The Expression Of Heme Oxygenase 1 In Skeletal Muscle Of Diet Induced Obese Mice In Response To Anti‐obesity Treatment

Background Oxidative stress plays an important role in pathogenesis of obesity. Heme oxygenase1 (HMOX1) is a rate‐limiting enzyme functioning in heme catabolism, which modulates oxidative stress. Sulforaphane (SFN), a bioactive compound, and previous studies suggest that SFN could be a potential anti‐obesity drug. The current study investigates HOMX1 gene expression changes in skeletal muscles (SkM) of wild type diet‐induced obesity (DIO).
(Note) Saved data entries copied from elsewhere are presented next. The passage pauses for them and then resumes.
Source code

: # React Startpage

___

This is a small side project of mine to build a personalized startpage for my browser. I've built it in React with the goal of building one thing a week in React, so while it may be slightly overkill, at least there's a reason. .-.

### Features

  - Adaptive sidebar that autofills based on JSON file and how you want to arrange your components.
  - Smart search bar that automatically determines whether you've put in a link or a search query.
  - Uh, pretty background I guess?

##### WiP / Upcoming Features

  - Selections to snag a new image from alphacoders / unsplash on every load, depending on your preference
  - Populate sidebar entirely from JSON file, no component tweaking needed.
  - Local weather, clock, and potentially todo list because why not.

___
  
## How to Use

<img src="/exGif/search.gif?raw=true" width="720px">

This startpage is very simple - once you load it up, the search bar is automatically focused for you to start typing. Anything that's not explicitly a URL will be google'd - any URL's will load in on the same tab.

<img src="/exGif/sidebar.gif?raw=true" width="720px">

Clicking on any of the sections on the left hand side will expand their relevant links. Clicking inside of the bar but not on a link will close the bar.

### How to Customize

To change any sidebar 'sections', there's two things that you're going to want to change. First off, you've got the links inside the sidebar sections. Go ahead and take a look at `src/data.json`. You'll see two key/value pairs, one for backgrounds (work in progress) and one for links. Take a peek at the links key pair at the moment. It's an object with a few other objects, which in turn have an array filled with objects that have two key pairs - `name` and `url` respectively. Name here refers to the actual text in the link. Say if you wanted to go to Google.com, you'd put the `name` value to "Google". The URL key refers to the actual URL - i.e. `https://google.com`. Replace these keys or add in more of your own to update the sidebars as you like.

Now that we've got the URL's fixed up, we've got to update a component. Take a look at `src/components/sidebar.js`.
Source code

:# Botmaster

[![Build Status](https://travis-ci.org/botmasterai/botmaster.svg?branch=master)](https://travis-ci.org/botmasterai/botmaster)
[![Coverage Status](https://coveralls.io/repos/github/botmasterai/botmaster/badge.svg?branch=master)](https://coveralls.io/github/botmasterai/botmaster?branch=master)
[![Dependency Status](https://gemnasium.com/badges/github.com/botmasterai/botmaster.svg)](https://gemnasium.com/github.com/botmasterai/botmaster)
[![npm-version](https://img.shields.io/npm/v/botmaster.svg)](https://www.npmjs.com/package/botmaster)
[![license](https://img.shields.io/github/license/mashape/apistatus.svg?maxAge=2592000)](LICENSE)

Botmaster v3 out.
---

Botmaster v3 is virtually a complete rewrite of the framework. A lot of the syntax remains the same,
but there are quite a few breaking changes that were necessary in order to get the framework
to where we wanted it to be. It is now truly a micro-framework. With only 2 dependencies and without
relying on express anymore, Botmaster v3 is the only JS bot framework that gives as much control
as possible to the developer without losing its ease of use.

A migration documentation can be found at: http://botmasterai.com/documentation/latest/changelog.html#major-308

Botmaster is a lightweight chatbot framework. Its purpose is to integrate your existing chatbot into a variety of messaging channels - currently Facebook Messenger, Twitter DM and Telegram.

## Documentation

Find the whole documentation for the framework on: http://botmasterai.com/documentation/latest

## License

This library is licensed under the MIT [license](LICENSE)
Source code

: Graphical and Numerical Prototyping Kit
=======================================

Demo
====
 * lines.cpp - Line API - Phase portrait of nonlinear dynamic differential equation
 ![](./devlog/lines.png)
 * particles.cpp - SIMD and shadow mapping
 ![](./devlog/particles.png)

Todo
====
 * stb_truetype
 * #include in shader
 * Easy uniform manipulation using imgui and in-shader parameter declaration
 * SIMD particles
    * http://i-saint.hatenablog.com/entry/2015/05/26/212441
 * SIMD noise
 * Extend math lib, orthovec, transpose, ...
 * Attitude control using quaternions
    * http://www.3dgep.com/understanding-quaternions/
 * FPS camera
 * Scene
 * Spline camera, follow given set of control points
Methods Age and weight matched of wild‐type CD1 and the knockout of nuclear factor (erythroid‐derived 2)‐like 2 (NrF2) mice were fed a high fat diet for 16 weeks to induce DIO. Then, each group was further divided in to two subgroups and received daily intraperitoneal (ip) injections of either vehicle (25 μl) or SFN (5 mg/kg BW) for four weeks. Body weights was monitored daily during treatment. Skeletal muscle samples were assessed for HMOX1 mRNA expression using RT‐PCR. Results The body weights of SFN treated WT mice have decreased significantly by ‐15.1%, p 0.004, while it decreased insignificantly by ‐2.5% in KO NrF2‐/‐, p=0.512. HMOX1 expression in (SkM) of WT mice was significantly upregulated following SFN treatment by seven folds, P‐value of 0.024, but insignificantly increased by 1.2 folds in (SkM) of KO NrF2‐/‐ mice, p=0.176. Conclusion SFN induces upregulation of heme oxygenase expression in wild‐type mice's skeletal muscle but not the KO Nrf2 mice. The upregulation of HOMX1 in skeletal muscle could refer to the role of the Nrf2 pathway in muscle tissue as the main target for SFN treatment in obesity.